Structural Insight into Redox Dynamics of Copper Bound N-Truncated Amyloid-beta Peptides from in Situ X-ray Absorption Spectroscopy

X-ray absorption spectroscopy of Cu-II amyloid-beta peptide (A beta) under in situ electrochemical control (XAS-EC) has allowed elucidation of the redox properties of Cu-II bound to truncated peptide forms. The Cu binding environment is significantly different for the A beta(1-16) and the N-truncated A beta(4-9), A beta(4-12), and A beta(4-16) (A beta(4-9/12/16)) peptides, where the N-truncated sequence (F4R5H6) provides the high-affinity amino-terminal copper nickel (ATCUN) binding motif.

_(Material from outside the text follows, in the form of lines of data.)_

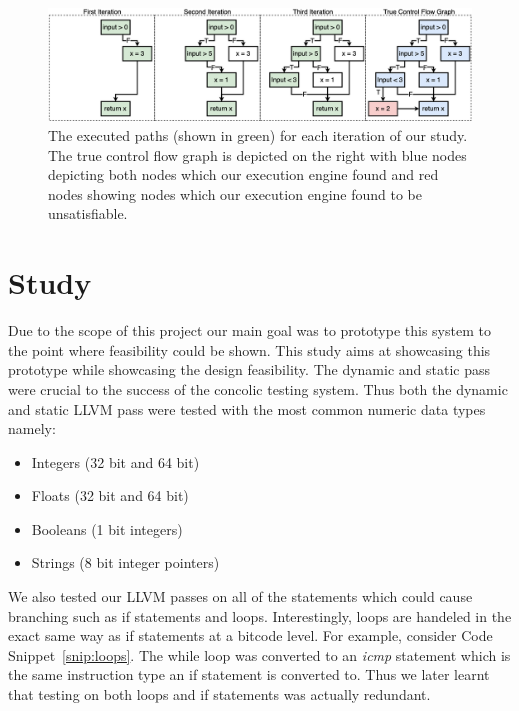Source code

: \begin{figure}[t]
 \centering
 \includegraphics[width=\textwidth]{./images/cfg.png}
 \caption{The executed paths (shown in green) for each iteration of our study. The true control flow graph is depicted on the right with blue nodes depicting both nodes which our execution engine found and red nodes showing nodes which our execution engine found to be unsatisfiable.}
 \label{fig:cfg}
\end{figure}

\section{Study}

Due to the scope of this project our main goal was to prototype this system to the point where feasibility could be shown. This study aims at showcasing this prototype while showcasing the design feasibility. The dynamic and static pass were crucial to the success of the concolic testing system. Thus both the dynamic and static LLVM pass were tested with the most common numeric data types namely:

\begin{itemize}
    \item Integers (32 bit and 64 bit)
    \item Floats (32 bit and 64 bit)
    \item Booleans (1 bit integers)
    \item Strings (8 bit integer pointers)
\end{itemize}

We also tested our LLVM passes on all of the statements which could cause branching such as if statements and loops. Interestingly, loops are handeled in the exact same way as if statements at a bitcode level. For example, consider Code Snippet~\ref{snip:loops}. The while loop was converted to an \textit{icmp} statement which is the same instruction type an if statement is converted to. Thus we later learnt that testing on both loops and if statements was actually redundant.

\vspace{-0.4cm}

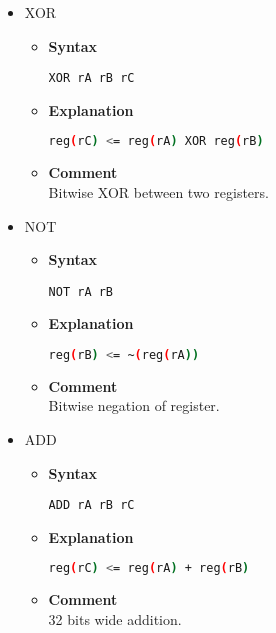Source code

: \begin{itemize}
    \item XOR
    \begin{itemize}
        \item \textbf{Syntax}
        \begin{lstlisting}[language={[markII]Assembler}, frame=single]
    XOR rA rB rC
        \end{lstlisting}
        \item \textbf{Explanation}
        \begin{lstlisting}[language=bash, frame=single]
    reg(rC) <= reg(rA) XOR reg(rB)
        \end{lstlisting}
        \item \textbf{Comment} \\
    Bitwise XOR between two registers.
    \end{itemize}

    \item NOT
    \begin{itemize}
        \item \textbf{Syntax}
        \begin{lstlisting}[language={[markII]Assembler}, frame=single]
    NOT rA rB
        \end{lstlisting}
        \item \textbf{Explanation}
        \begin{lstlisting}[language=bash, frame=single]
    reg(rB) <= ~(reg(rA))
        \end{lstlisting}
        \item \textbf{Comment} \\
    Bitwise negation of register.
    \end{itemize}

    \item ADD
    \begin{itemize}
        \item \textbf{Syntax}
        \begin{lstlisting}[language={[markII]Assembler}, frame=single]
    ADD rA rB rC
        \end{lstlisting}
        \item \textbf{Explanation}
        \begin{lstlisting}[language=bash, frame=single]
    reg(rC) <= reg(rA) + reg(rB)
        \end{lstlisting}
        \item \textbf{Comment} \\
    32 bits wide addition.
    \end{itemize}


\end{itemize}
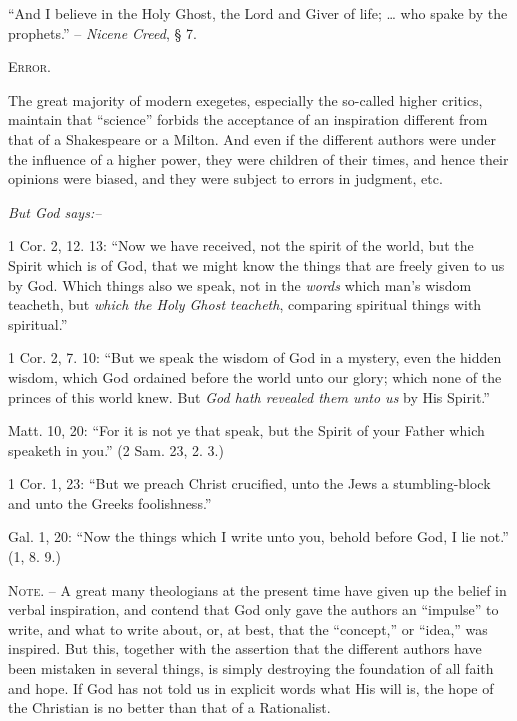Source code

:\documentclass[
]{book}
\begin{document}
``And I believe in the Holy Ghost, the Lord and Giver of life; \ldots{} who spake by the prophets.'' -- \emph{Nicene Creed}, § 7.

\begin{center}
\textsc{Error.}
\end{center}

The great majority of modern exegetes, especially the so-called higher critics, maintain that ``science'' forbids the acceptance of an inspiration different from that of a Shakespeare or a Milton. And even if the different authors were under the influence of a higher power, they were children of their times, and hence their opinions were biased, and they were subject to errors in judgment, etc.

\begin{center}
\textsl{But God says:--}
\end{center}

1 Cor. 2, 12. 13: ``Now we have received, not the spirit of the world, but the Spirit which is of God, that we might know the things that are freely given to us by God. Which things also we speak, not in the \emph{words} which man's wisdom teacheth, but \emph{which the Holy Ghost teacheth}, comparing spiritual things with spiritual.''

1 Cor. 2, 7. 10: ``But we speak the wisdom of God in a mystery, even the hidden wisdom, which God ordained before the world unto our glory; which none of the princes of this world knew. But \emph{God hath revealed them unto us} by His Spirit.''

Matt. 10, 20: ``For it is not ye that speak, but the Spirit of your Father which speaketh in you.'' (2 Sam. 23, 2. 3.)

1 Cor. 1, 23: ``But we preach Christ crucified, unto the Jews a stumbling-block and unto the Greeks foolishness.''

Gal. 1, 20: ``Now the things which I write unto you, behold before God, I lie not.'' (1, 8. 9.)

\textsc{Note.} -- A great many theologians at the present time have given up the belief in verbal inspiration, and contend that God only gave the authors an ``impulse'' to write, and what to write about, or, at best, that the ``concept,'' or ``idea,'' was inspired. But this, together with the assertion that the different authors have been mistaken in several things, is simply destroying the foundation of all faith and hope. If God has not told us in explicit words what His will is, the hope of the Christian is no better than that of a Rationalist.
\end{document}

Low temperature (ca. 10 K) XAS measurements show the adoption of identical Cu-II ATCUN-type binding sites (Cu-ATCUN(II)) by the first three amino acids (FRH) and a longer-range interaction modeled as an oxygen donor ligand, most likely water, to give a tetragonal pyramid geometry in the A beta(4-9/12/16) peptides not previously reported. Both XAS-EC and EPR measurements show that Cu-II:A beta(4-16) can be reduced at mildly reducing potentials, similar to that of Cu-II:A beta(1-16). Reduction of peptides lacking the H13H14 residues, Cu-II:A beta(4-9/12), require far more forcing conditions, with metallic copper the only metal-based reduction product. The observations suggest that reduction of Cu-ATCUN(II) species at mild potentials is possible, although the rate of reduction is significantly enhanced by involvement of H13H14. XAS-EC analysis reveals that, following reduction, the peptide acts as a terdentate ligand to Cu-I (H-13,H-14 together with the linking amide oxygen atom). Modeling of the EXAFS is most consistent with coordination of an additional water oxygen atom to give a quasi- tetrahedral geometry. XAS-EC analysis of oxidized AB Cu-II:A beta(4-12/16) gives structural parameters consistent with crystallographic data for a five-coordinate Cu-III complex and the Cu-ATCUN(II) complex. The structural results suggest that Cu-II and the oxidation product are both accommodated in an ATCUN-like binding site.